Femtosecond stimulated Raman studies of vibrational coupling and ultrafast chemical reaction dynamics

I have used the unique spectroscopic capabilities of Femtosecond Stimulated Raman Spectroscopy (FSRS) to examine ultrafast chemical reaction dynamics with an emphasis on vibrational coupling. Using FSRS one can acquire Raman spectra with simultaneously high temporal (50 fs) and spectral (8 cm -1) resolution, thus obtaining structural snapshots throughout an ultrafast chemical reaction.;In initial studies, I examined what was thought to be ground state anharmonic coupling. By exciting wavepackets in the low frequency vibrational modes of CDCl3, sidebands with temporal oscillations were seen off of high frequency peaks in the FSRS spectrum. Later work probed the polarization dependence of these sidebands, proving that the symmetry of the coupled modes could be measured.
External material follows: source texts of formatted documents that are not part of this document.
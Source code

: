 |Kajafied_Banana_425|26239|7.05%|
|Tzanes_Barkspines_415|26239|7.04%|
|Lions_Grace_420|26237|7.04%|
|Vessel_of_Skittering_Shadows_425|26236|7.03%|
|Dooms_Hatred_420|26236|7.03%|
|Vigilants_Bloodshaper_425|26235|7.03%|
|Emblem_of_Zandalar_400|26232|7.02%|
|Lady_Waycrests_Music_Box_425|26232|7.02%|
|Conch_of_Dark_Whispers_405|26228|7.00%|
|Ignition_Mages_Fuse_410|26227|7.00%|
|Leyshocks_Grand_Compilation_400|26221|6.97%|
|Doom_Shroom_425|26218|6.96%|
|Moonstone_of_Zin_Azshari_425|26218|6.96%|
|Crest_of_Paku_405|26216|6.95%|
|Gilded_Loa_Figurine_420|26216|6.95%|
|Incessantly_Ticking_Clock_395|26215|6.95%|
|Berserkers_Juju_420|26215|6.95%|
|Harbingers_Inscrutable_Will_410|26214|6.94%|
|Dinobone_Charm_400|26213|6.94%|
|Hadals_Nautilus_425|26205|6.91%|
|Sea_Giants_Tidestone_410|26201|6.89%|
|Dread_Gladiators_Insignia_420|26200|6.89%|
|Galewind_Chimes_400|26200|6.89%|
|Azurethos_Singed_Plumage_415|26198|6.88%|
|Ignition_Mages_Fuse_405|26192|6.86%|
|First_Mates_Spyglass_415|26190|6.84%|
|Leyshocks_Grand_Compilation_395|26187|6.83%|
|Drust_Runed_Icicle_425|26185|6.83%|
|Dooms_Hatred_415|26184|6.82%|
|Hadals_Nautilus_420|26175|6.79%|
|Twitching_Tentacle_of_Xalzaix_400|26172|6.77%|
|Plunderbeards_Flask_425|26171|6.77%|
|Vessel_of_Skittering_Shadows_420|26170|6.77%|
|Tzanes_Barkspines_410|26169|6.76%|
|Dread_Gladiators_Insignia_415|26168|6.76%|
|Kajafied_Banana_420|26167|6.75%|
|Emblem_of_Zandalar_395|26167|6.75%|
In subsequent work on solvent mixtures I showed that these signals result from third-order cascades rather than the presumed fifth-order coupling signal.;In order to determine the origin of negative anti-Stokes and dispersive resonance features in FSRS, I examined the contribution of various Feynman pathways to the ground state FSRS signal from Rhodamine 6G. The changing dispersion of the resonance signals across the absorption band was explored, as well as the effects of the temporal overlap of the Raman pulses on competing processes.;In later work, I used FSRS to study excited state structural dynamics, including proton and electron transfer reactions. In green fluorescent protein, we monitored the excited state proton transfer which gives rise to its remarkable fluorescence, proving that a low frequency wagging mode gates the chemical reaction. This first experimental glimpse of the multidimensionality of a reaction coordinate paves the way for future work on mapping reactive potential energy surfaces.;My most recent work examined the vibrational modes which contribute to electron transfer, examining the interfacial electron transfer process from coumarin dye molecules to TiO2 nanoparticles. These studies were successful in identifying the modes which lead the complex out of the Franck-Condon region, as well as determining the localization of the hole on the coumarin backbone.;These experiments demonstrate the capabilities and versatility of the FSRS technique, and the importance of monitoring structure as a function of time as a means to understand chemical reactivity.